• [What to do]
In the answer, each line must appear exactly as in the records, and no picture may appear.

• [Data to examine]
#####
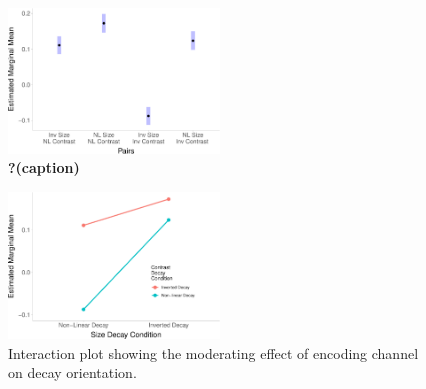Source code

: \documentclass[manuscript, review, anonymous, screen]{acmart}
\begin{document}
\begin{figure}

\includegraphics[width=0.5\textwidth,height=\textheight]{size_and_contrast_new_files/figure-pdf/fig-emm-plot-1.pdf} \hfill{}

\caption{\label{fig-emm-plot}\textbf{?(caption)}}

\end{figure}

\begin{figure}

\includegraphics[width=0.5\textwidth,height=\textheight]{size_and_contrast_new_files/figure-pdf/fig-interaction-plot-1.pdf} \hfill{}

\caption{\label{fig-interaction-plot}Interaction plot showing the
moderating effect of encoding channel on decay orientation.}

\end{figure}
\end{document}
#####
• [Result of the task]
Source code

: \documentclass[manuscript, review, anonymous, screen]{acmart}
\begin{document}
\begin{figure}

\includegraphics[width=0.5\textwidth,height=\textheight]{size_and_contrast_new_files/figure-pdf/fig-emm-plot-1.pdf} \hfill{}

\caption{\label{fig-emm-plot}\textbf{?(caption)}}

\end{figure}

\begin{figure}

\includegraphics[width=0.5\textwidth,height=\textheight]{size_and_contrast_new_files/figure-pdf/fig-interaction-plot-1.pdf} \hfill{}

\caption{\label{fig-interaction-plot}Interaction plot showing the
moderating effect of encoding channel on decay orientation.}

\end{figure}
\end{document}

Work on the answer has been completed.